The biggest challenge of this project was learning the priorities and behaviors of an unfamiliar culture. Understanding cultural barriers was especially challenging because the design team was unable to experience Kibera firsthand. A number of research tactics were conducted to help inform this unique design process. A comprehensive literature review provided the context for the environment. Information ranging from the language and religious beliefs of the area, to the inner workings of latrines, to the spread of malaria were all discussed in this process. Ethnographic research helped to establish a context for local behaviors and cultural influences. By viewing photographs, videos and documentaries about Kibera, the team was able to better understand priorities and way of life.

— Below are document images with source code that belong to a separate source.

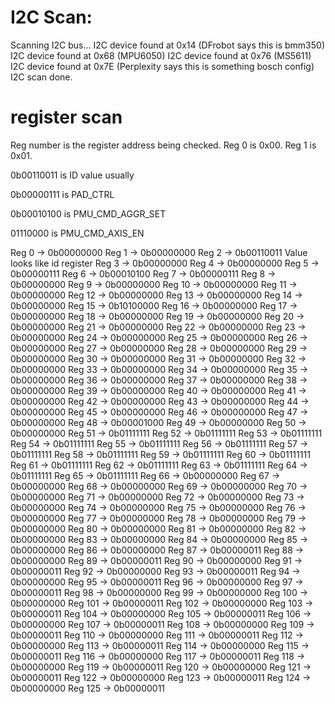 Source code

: # I2C Scan:
Scanning I2C bus...
I2C device found at 0x14 (DFrobot says this is bmm350)
I2C device found at 0x68 (MPU6050)
I2C device found at 0x76 (MS5611)
I2C device found at 0x7E (Perplexity says this is something bosch config)
I2C scan done.


# register scan

Reg number is the register address being checked. Reg 0 is 0x00. Reg 1 is 0x01.

0b00110011 is ID value usually

0b00000111 is PAD_CTRL

0b00010100 is PMU_CMD_AGGR_SET

01110000 is PMU_CMD_AXIS_EN


Reg 0 -> 0b00000000
Reg 1 -> 0b00000000
Reg 2 -> 0b00110011 Value looks like id register
Reg 3 -> 0b00000000
Reg 4 -> 0b00000000
Reg 5 -> 0b00000111
Reg 6 -> 0b00010100
Reg 7 -> 0b00000111
Reg 8 -> 0b00000000
Reg 9 -> 0b00000000
Reg 10 -> 0b00000000
Reg 11 -> 0b00000000
Reg 12 -> 0b00000000
Reg 13 -> 0b00000000
Reg 14 -> 0b00000000
Reg 15 -> 0b10100000
Reg 16 -> 0b00000000
Reg 17 -> 0b00000000
Reg 18 -> 0b00000000
Reg 19 -> 0b00000000
Reg 20 -> 0b00000000
Reg 21 -> 0b00000000
Reg 22 -> 0b00000000
Reg 23 -> 0b00000000
Reg 24 -> 0b00000000
Reg 25 -> 0b00000000
Reg 26 -> 0b00000000
Reg 27 -> 0b00000000
Reg 28 -> 0b00000000
Reg 29 -> 0b00000000
Reg 30 -> 0b00000000
Reg 31 -> 0b00000000
Reg 32 -> 0b00000000
Reg 33 -> 0b00000000
Reg 34 -> 0b00000000
Reg 35 -> 0b00000000
Reg 36 -> 0b00000000
Reg 37 -> 0b00000000
Reg 38 -> 0b00000000
Reg 39 -> 0b00000000
Reg 40 -> 0b00000000
Reg 41 -> 0b00000000
Reg 42 -> 0b00000000
Reg 43 -> 0b00000000
Reg 44 -> 0b00000000
Reg 45 -> 0b00000000
Reg 46 -> 0b00000000
Reg 47 -> 0b00000000
Reg 48 -> 0b00001000
Reg 49 -> 0b00000000
Reg 50 -> 0b00000000
Reg 51 -> 0b01111111
Reg 52 -> 0b01111111
Reg 53 -> 0b01111111
Reg 54 -> 0b01111111
Reg 55 -> 0b01111111
Reg 56 -> 0b01111111
Reg 57 -> 0b01111111
Reg 58 -> 0b01111111
Reg 59 -> 0b01111111
Reg 60 -> 0b01111111
Reg 61 -> 0b01111111
Reg 62 -> 0b01111111
Reg 63 -> 0b01111111
Reg 64 -> 0b01111111
Reg 65 -> 0b01111111
Reg 66 -> 0b00000000
Reg 67 -> 0b00000000
Reg 68 -> 0b00000000
Reg 69 -> 0b00000000
Reg 70 -> 0b00000000
Reg 71 -> 0b00000000
Reg 72 -> 0b00000000
Reg 73 -> 0b00000000
Reg 74 -> 0b00000000
Reg 75 -> 0b00000000
Reg 76 -> 0b00000000
Reg 77 -> 0b00000000
Reg 78 -> 0b00000000
Reg 79 -> 0b00000000
Reg 80 -> 0b00000000
Reg 81 -> 0b00000000
Reg 82 -> 0b00000000
Reg 83 -> 0b00000000
Reg 84 -> 0b00000000
Reg 85 -> 0b00000000
Reg 86 -> 0b00000000
Reg 87 -> 0b00000011
Reg 88 -> 0b00000000
Reg 89 -> 0b00000011
Reg 90 -> 0b00000000
Reg 91 -> 0b00000011
Reg 92 -> 0b00000000
Reg 93 -> 0b00000011
Reg 94 -> 0b00000000
Reg 95 -> 0b00000011
Reg 96 -> 0b00000000
Reg 97 -> 0b00000011
Reg 98 -> 0b00000000
Reg 99 -> 0b00000000
Reg 100 -> 0b00000000
Reg 101 -> 0b00000011
Reg 102 -> 0b00000000
Reg 103 -> 0b00000011
Reg 104 -> 0b00000000
Reg 105 -> 0b00000011
Reg 106 -> 0b00000000
Reg 107 -> 0b00000011
Reg 108 -> 0b00000000
Reg 109 -> 0b00000011
Reg 110 -> 0b00000000
Reg 111 -> 0b00000011
Reg 112 -> 0b00000000
Reg 113 -> 0b00000011
Reg 114 -> 0b00000000
Reg 115 -> 0b00000011
Reg 116 -> 0b00000000
Reg 117 -> 0b00000011
Reg 118 -> 0b00000000
Reg 119 -> 0b00000011
Reg 120 -> 0b00000000
Reg 121 -> 0b00000011
Reg 122 -> 0b00000000
Reg 123 -> 0b00000011
Reg 124 -> 0b00000000
Reg 125 -> 0b00000011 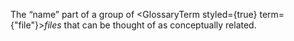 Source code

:  



The “name” part of a group of <GlossaryTerm styled={true} term={"file"}><i>files</i></GlossaryTerm> that can be thought of as conceptually related. 



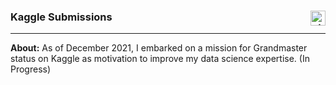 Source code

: ### Kaggle Submissions <img align="right" alt="git" width="24px" src="https://user-images.githubusercontent.com/67522964/147623227-9dbfbed3-bd34-46d7-9a02-ca11fff50add.png" />

___
**About:** 
As of December 2021, I embarked on a mission for Grandmaster status on Kaggle as motivation to improve my data science expertise. (In Progress)
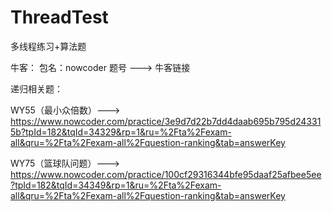 # ThreadTest
多线程练习+算法题

牛客：
包名：nowcoder
题号 ---> 牛客链接

递归相关题：

WY55（最小众倍数）---> https://www.nowcoder.com/practice/3e9d7d22b7dd4daab695b795d243315b?tpId=182&tqId=34329&rp=1&ru=%2Fta%2Fexam-all&qru=%2Fta%2Fexam-all%2Fquestion-ranking&tab=answerKey

WY75（篮球队问题）---> https://www.nowcoder.com/practice/100cf29316344bfe95daaf25afbee5ee?tpId=182&tqId=34349&rp=1&ru=%2Fta%2Fexam-all&qru=%2Fta%2Fexam-all%2Fquestion-ranking&tab=answerKey







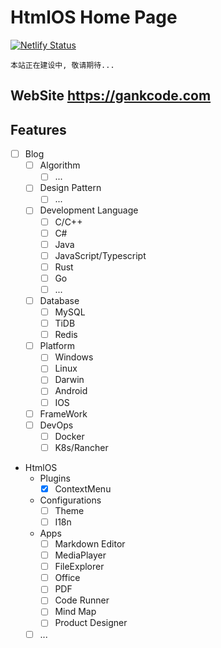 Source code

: # HtmlOS Home Page

[![Netlify Status](https://api.netlify.com/api/v1/badges/e5701df2-6cdd-4faa-a1ea-5d9af84d536c/deploy-status)](https://app.netlify.com/sites/gankcode/deploys) 

`本站正在建设中, 敬请期待...`

## WebSite **https://gankcode.com**


## Features

- [ ] Blog
    - [ ] Algorithm
        - [ ] ...
    - [ ] Design Pattern
        - [ ] ...
    - [ ] Development Language
        - [ ] C/C++
        - [ ] C#
        - [ ] Java
        - [ ] JavaScript/Typescript
        - [ ] Rust
        - [ ] Go
        - [ ] ...
    - [ ] Database
        - [ ] MySQL
        - [ ] TiDB
        - [ ] Redis
    - [ ] Platform
        - [ ] Windows
        - [ ] Linux
        - [ ] Darwin
        - [ ] Android
        - [ ] IOS
    - [ ] FrameWork
    - [ ] DevOps
        - [ ] Docker
        - [ ] K8s/Rancher
    
- HtmlOS
    - Plugins
        - [X] ContextMenu
    - Configurations
        - [ ] Theme
        - [ ] I18n
    - Apps
        - [ ] Markdown Editor
        - [ ] MediaPlayer
        - [ ] FileExplorer
        - [ ] Office
        - [ ] PDF
        - [ ] Code Runner
        - [ ] Mind Map
        - [ ] Product Designer
    - [ ] ...
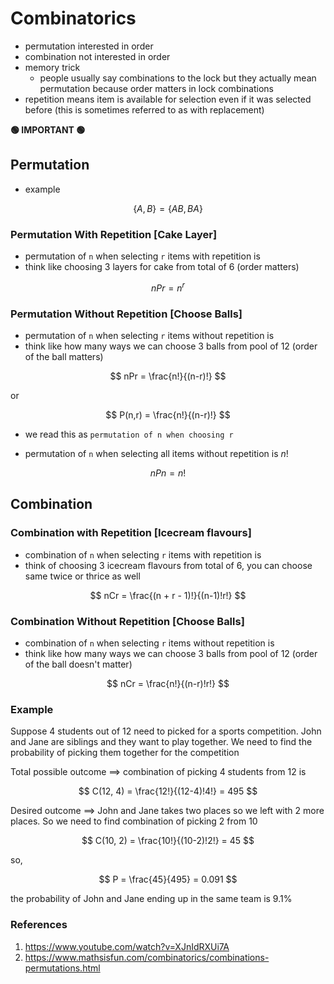
# Combinatorics

* permutation interested in order
* combination not interested in order
* memory trick
  * people usually say combinations to the lock but they actually mean permutation because order matters in lock combinations
* repetition means item is available for selection even if it was selected before (this is sometimes referred to as with replacement)

**🟢 IMPORTANT 🟢**

## Permutation

* example

$$
\{A,B\} = \{AB,BA\}
$$

### Permutation With Repetition [Cake Layer]

* permutation of `n` when selecting `r` items with repetition is
* think like choosing 3 layers for cake from total of 6 (order matters)

$$
nPr = n^r
$$

### Permutation Without Repetition [Choose Balls]

* permutation of `n` when selecting `r` items without repetition is
* think like how many ways we can choose 3 balls from pool of 12 (order of the ball matters)

$$
nPr = \frac{n!}{(n-r)!}
$$

or

$$
P(n,r) = \frac{n!}{(n-r)!}
$$

* we read this as `permutation of n when choosing r`

* permutation of `n` when selecting all items without repetition is $n!$

$$
nPn = n!
$$

## Combination

### Combination with Repetition [Icecream flavours]

* combination of `n` when selecting `r` items with repetition is
* think of choosing 3 icecream flavours from total of 6, you can choose same twice or thrice as well

$$
nCr = \frac{(n + r - 1)!}{(n-1)!r!}
$$

### Combination Without Repetition [Choose Balls]

* combination of `n` when selecting `r` items without repetition is
* think like how many ways we can choose 3 balls from pool of 12 (order of the ball doesn't matter)

$$
nCr = \frac{n!}{(n-r)!r!}
$$

### Example

Suppose 4 students out of 12 need to picked for a sports competition. John and Jane are siblings and they want to play together. We need to find the probability of picking them together for the competition

Total possible outcome $\implies$ combination of picking 4 students from 12 is

$$
C(12, 4) = \frac{12!}{(12-4)!4!} = 495
$$

Desired outcome $\implies$ John and Jane takes two places so we left with 2 more places. So we need to find combination of picking 2 from 10

$$
C(10, 2) = \frac{10!}{(10-2)!2!} = 45
$$

so,

$$
    P = \frac{45}{495} = 0.091
$$

the probability of John and Jane ending up in the same team is 9.1%

### References

1. <https://www.youtube.com/watch?v=XJnIdRXUi7A>
2. <https://www.mathsisfun.com/combinatorics/combinations-permutations.html>

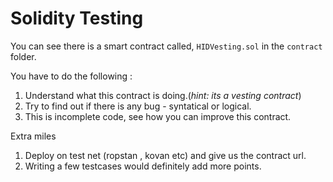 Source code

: # Solidity Testing

You can see there is a smart contract called, `HIDVesting.sol` in the `contract` folder.

You have to do the following :

1. Understand what this contract is doing.(*hint: its a vesting contract*)
2. Try to find out if there is any bug - syntatical or logical.
3. This is incomplete code, see how you can improve this contract. 


Extra miles

1. Deploy on test net (ropstan , kovan etc) and give us the contract url.
2. Writing a few testcases would definitely add more points. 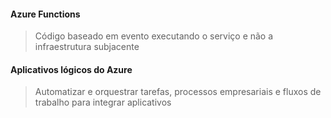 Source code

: #### **Azure Functions**
> Código baseado em evento executando o serviço e não a infraestrutura subjacente

#### **Aplicativos lógicos do Azure**
> Automatizar e orquestrar tarefas, processos empresariais e fluxos de trabalho para integrar aplicativos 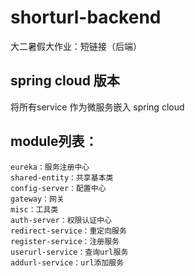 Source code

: # shorturl-backend
大二暑假大作业：短链接（后端）
## spring cloud 版本
将所有service 作为微服务嵌入 spring cloud

## module列表：

	eureka：服务注册中心
	shared-entity：共享基本类
	config-server：配置中心
	gateway：网关
	misc：工具类
	auth-server：权限认证中心
	redirect-service：重定向服务
	register-service：注册服务
	userurl-service：查询url服务
	addurl-service：url添加服务


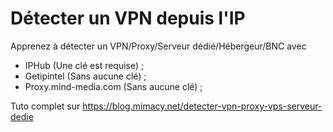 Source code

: # Détecter un VPN depuis l'IP

Apprenez à détecter un VPN/Proxy/Serveur dédié/Hébergeur/BNC avec 
- IPHub (Une clé est requise) ;
- Getipintel (Sans aucune clé) ;
- Proxy.mind-media.com (Sans aucune clé) ;

Tuto complet sur https://blog.mimacy.net/detecter-vpn-proxy-vps-serveur-dedie
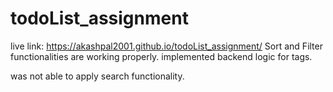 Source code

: # todoList_assignment


live link: https://akashpal2001.github.io/todoList_assignment/
Sort and Filter functionalities are working properly.
implemented backend logic for tags.

was not able to apply search functionality.

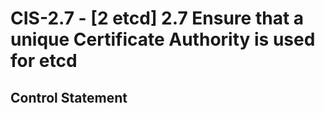 # CIS-2.7 - \[2 etcd\] 2.7 Ensure that a unique Certificate Authority is used for etcd

## Control Statement
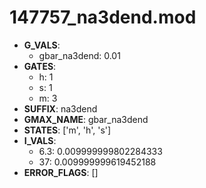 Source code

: # 147757_na3dend.mod

- **G_VALS**:
  - gbar_na3dend: 0.01
- **GATES**:
  - h: 1
  - s: 1
  - m: 3
- **SUFFIX**: na3dend
- **GMAX_NAME**: gbar_na3dend
- **STATES**: ['m', 'h', 's']
- **I_VALS**:
  - 6.3: 0.009999999802284333
  - 37: 0.009999999619452188
- **ERROR_FLAGS**: []
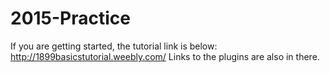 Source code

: 2015-Practice
============
If you are getting started, the tutorial link is below:
http://1899basicstutorial.weebly.com/
Links to the plugins are also in there.
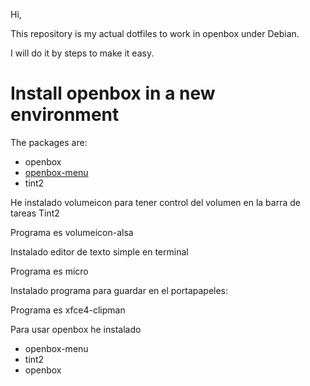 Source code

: Hi,

This repository is my actual dotfiles to work in openbox under Debian.

I will do it by steps to make it easy.

# Install openbox in a new environment

The packages are:

- openbox
- [openbox-menu](https://packages.debian.org/bullseye/openbox-menu)
- tint2





He instalado volumeicon para tener control del volumen en la barra de tareas Tint2

Programa es volumeicon-alsa

Instalado editor de texto simple en terminal

Programa es micro

Instalado programa para guardar en el portapapeles:

Programa es xfce4-clipman

Para usar openbox he instalado

- openbox-menu
- tint2
- openbox
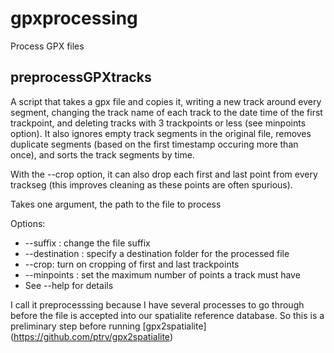 # gpxprocessing #

Process GPX files

## preprocessGPXtracks ##

A script that takes a gpx file and copies it, writing a new track
around every segment, changing the track name of each track to the
date time of the first trackpoint, and deleting tracks with 3
trackpoints or less (see minpoints option). It also ignores empty
track segments in the original file, removes duplicate segments
(based on the first timestamp occuring more than once), and sorts
the track segments by time.

With the --crop option, it can also drop each first and last point
from every trackseg (this improves cleaning as these points are
often spurious).

Takes one argument, the path to the file to process

Options:
* --suffix <string>: change the file suffix
* --destination <string>: specify a destination folder for the processed file
* --crop: turn on cropping of first and last trackpoints
* --minpoints <integer>: set the maximum number of points a track must have
* See --help for details

I call it preprocesssing because I have several processes to go
through before the file is accepted into our spatialite reference
database. So this is a preliminary step before running
[gpx2spatialite] (https://github.com/ptrv/gpx2spatialite)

Visual literacy was a challenge throughout the development of these prototypes. Early research pointed to the extremely low literacy rate within Kibera. However, upon a thorough photo ethnography investigation, the design team witnessed a much more visually driven landscape of Kibera than expected. Using this information, and the theory that most forms of icon-based communication can be learned quickly, the team used a basic icon system to begin developing visuals.
An initial round of positive feedback based on testing done by Rule29 on location (in country) illustrates the success of these solutions. Doctors on the ground provided feedback that affirmed the need for the malaria symptom icons as a useful tool to help patients identify how they were feeling, and as a learning device to encourage people to seek treatment early if they feel ill. The malaria guide included a simpler depiction of the malaria cycle and provided visuals of the top three prevention methods to help the people protect themselves from the disease. The dosage cards used a color-coded system differentiating the dosage by age or weight to emphasize the proper medication administered to patients. The doctors felt that this approach was a lot easier to understand than the current, text-heavy information provided by manufacturers.
Small iterations are currently being made based on this feedback and additional prototypes will be tested again this summer. The projected plan is to release these tools throughout the area by the fall of 2013.